SOURCE DATA:

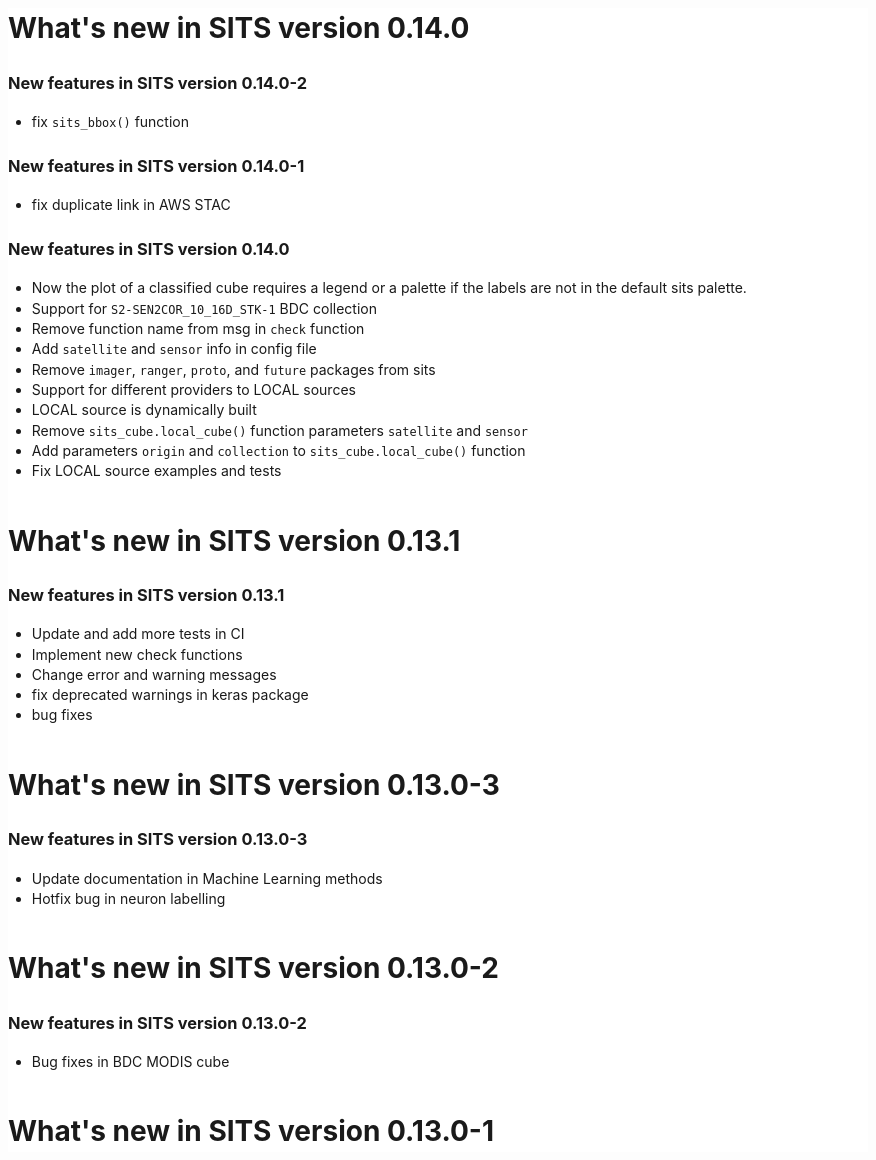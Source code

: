 # What's new in SITS version 0.14.0

### New features in SITS version 0.14.0-2

* fix `sits_bbox()` function 

### New features in SITS version 0.14.0-1

* fix duplicate link in AWS STAC 

### New features in SITS version 0.14.0

* Now the plot of a classified cube requires a legend or a palette if the labels are not in the default sits palette. 
* Support for `S2-SEN2COR_10_16D_STK-1` BDC collection
* Remove function name from msg in `check` function
* Add `satellite` and `sensor` info in config file
* Remove `imager`, `ranger`, `proto`, and `future` packages from sits
* Support for different providers to LOCAL sources
* LOCAL source is dynamically built
* Remove `sits_cube.local_cube()` function parameters `satellite` and `sensor`
* Add parameters `origin` and `collection` to `sits_cube.local_cube()` function
* Fix LOCAL source examples and tests

# What's new in SITS version 0.13.1

### New features in SITS version 0.13.1

* Update and add more tests in CI 
* Implement new check functions 
* Change error and warning messages 
* fix deprecated warnings in keras package 
* bug fixes 

# What's new in SITS version 0.13.0-3

### New features in SITS version 0.13.0-3

* Update documentation in Machine Learning methods
* Hotfix bug in neuron labelling

# What's new in SITS version 0.13.0-2

### New features in SITS version 0.13.0-2

* Bug fixes in BDC MODIS cube

# What's new in SITS version 0.13.0-1
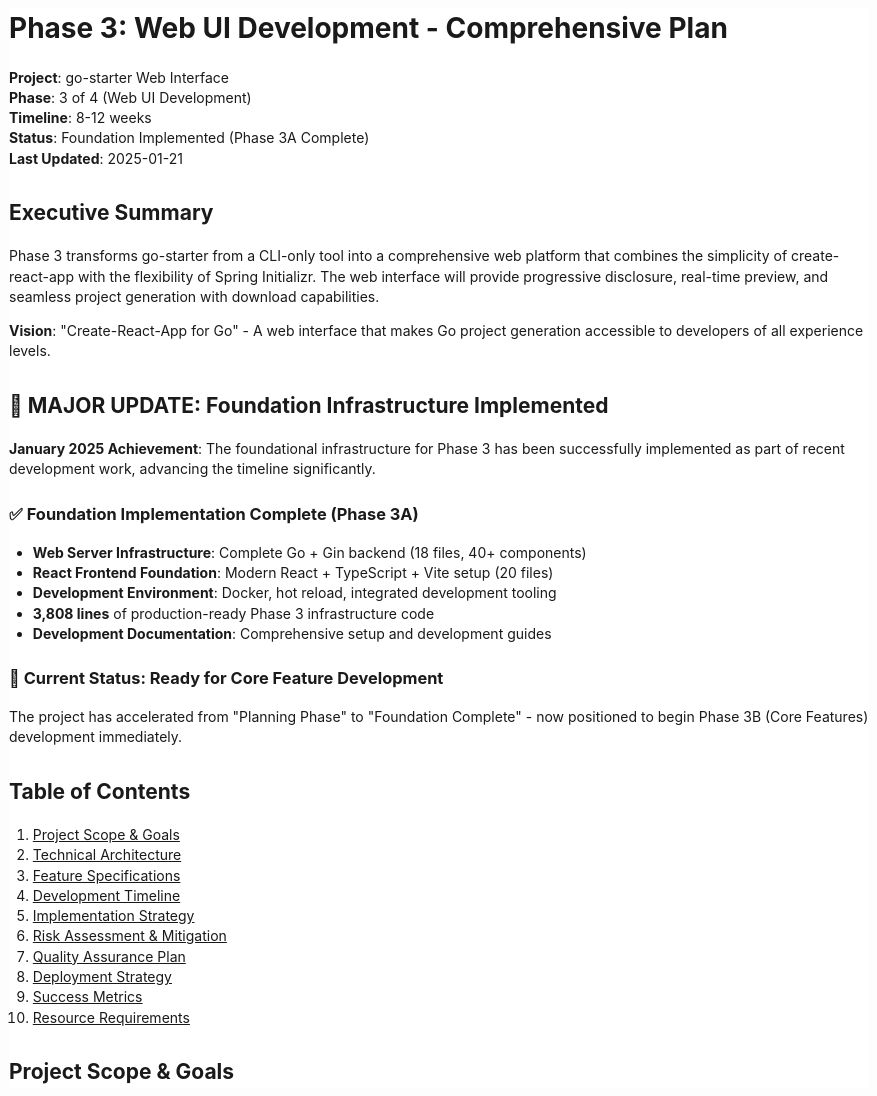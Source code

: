 # Phase 3: Web UI Development - Comprehensive Plan

**Project**: go-starter Web Interface  
**Phase**: 3 of 4 (Web UI Development)  
**Timeline**: 8-12 weeks  
**Status**: Foundation Implemented (Phase 3A Complete)  
**Last Updated**: 2025-01-21

## Executive Summary

Phase 3 transforms go-starter from a CLI-only tool into a comprehensive web platform that combines the simplicity of create-react-app with the flexibility of Spring Initializr. The web interface will provide progressive disclosure, real-time preview, and seamless project generation with download capabilities.

**Vision**: "Create-React-App for Go" - A web interface that makes Go project generation accessible to developers of all experience levels.

## 🎉 **MAJOR UPDATE**: Foundation Infrastructure Implemented

**January 2025 Achievement**: The foundational infrastructure for Phase 3 has been successfully implemented as part of recent development work, advancing the timeline significantly.

### ✅ **Foundation Implementation Complete (Phase 3A)**
- **Web Server Infrastructure**: Complete Go + Gin backend (18 files, 40+ components)
- **React Frontend Foundation**: Modern React + TypeScript + Vite setup (20 files)  
- **Development Environment**: Docker, hot reload, integrated development tooling
- **3,808 lines** of production-ready Phase 3 infrastructure code
- **Development Documentation**: Comprehensive setup and development guides

### 🚀 **Current Status**: Ready for Core Feature Development
The project has accelerated from "Planning Phase" to "Foundation Complete" - now positioned to begin Phase 3B (Core Features) development immediately.

## Table of Contents

1. [Project Scope & Goals](#project-scope--goals)
2. [Technical Architecture](#technical-architecture)
3. [Feature Specifications](#feature-specifications)
4. [Development Timeline](#development-timeline)
5. [Implementation Strategy](#implementation-strategy)
6. [Risk Assessment & Mitigation](#risk-assessment--mitigation)
7. [Quality Assurance Plan](#quality-assurance-plan)
8. [Deployment Strategy](#deployment-strategy)
9. [Success Metrics](#success-metrics)
10. [Resource Requirements](#resource-requirements)

## Project Scope & Goals
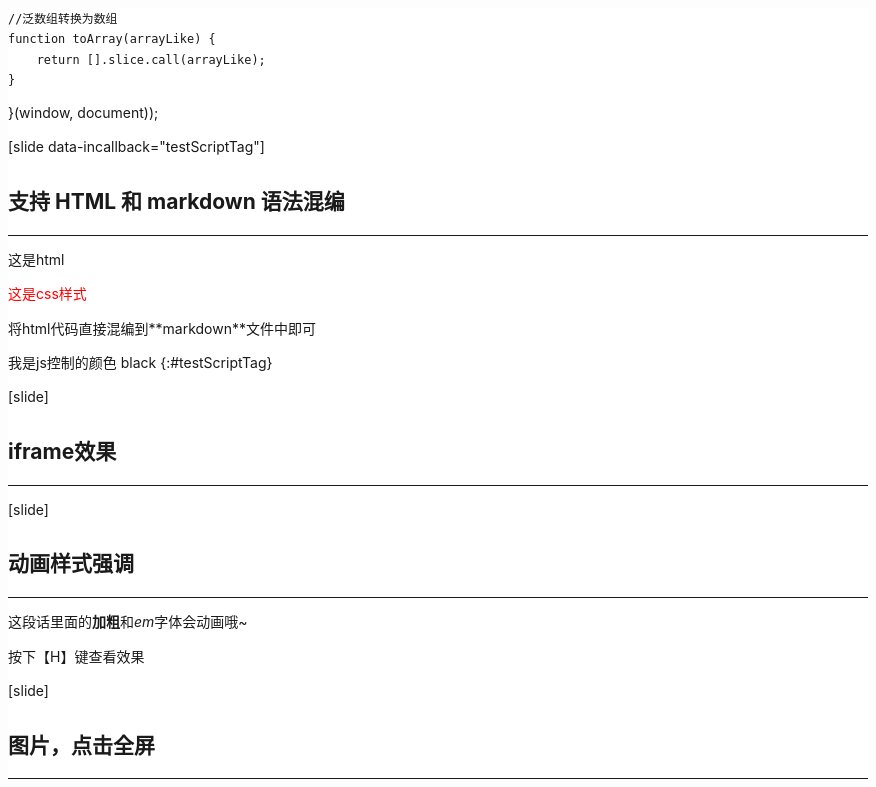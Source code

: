     //泛数组转换为数组
    function toArray(arrayLike) {
        return [].slice.call(arrayLike);
    }
}(window, document));
    </code></pre>
</div>

[slide data-incallback="testScriptTag"]
## 支持 HTML 和 markdown 语法混编
----

<div class="file-setting">
    <p>这是html</p>
</div>
<p id="css-demo">这是css样式</p>
<p>将html代码直接混编到**markdown**文件中即可</p>

我是js控制的颜色 black {:#testScriptTag}

<script>
    function testScriptTag(){
        document.getElementById('testScriptTag').style.color = 'black';
    }

</script>
<style>
#css-demo{
    color: red;
}
</style>


[slide]
## iframe效果
----
<iframe data-src="http://www.baidu.com" src="about:blank;"></iframe>

[slide]
## 动画样式强调
----

这段话里面的**加粗**和*em*字体会动画哦~

按下【H】键查看效果


[slide]

## 图片，点击全屏
----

PROBLEM: Beginning at the line that contains "</code></pre>", give again every line down to the end of the material, exactly as written, and stop there.

EXERCISE RESPONSE:
    </code></pre>
</div>

[slide data-incallback="testScriptTag"]
## 支持 HTML 和 markdown 语法混编
----

<div class="file-setting">
    <p>这是html</p>
</div>
<p id="css-demo">这是css样式</p>
<p>将html代码直接混编到**markdown**文件中即可</p>

我是js控制的颜色 black {:#testScriptTag}

<script>
    function testScriptTag(){
        document.getElementById('testScriptTag').style.color = 'black';
    }

</script>
<style>
#css-demo{
    color: red;
}
</style>


[slide]
## iframe效果
----
<iframe data-src="http://www.baidu.com" src="about:blank;"></iframe>

[slide]
## 动画样式强调
----

这段话里面的**加粗**和*em*字体会动画哦~

按下【H】键查看效果


[slide]

## 图片，点击全屏
----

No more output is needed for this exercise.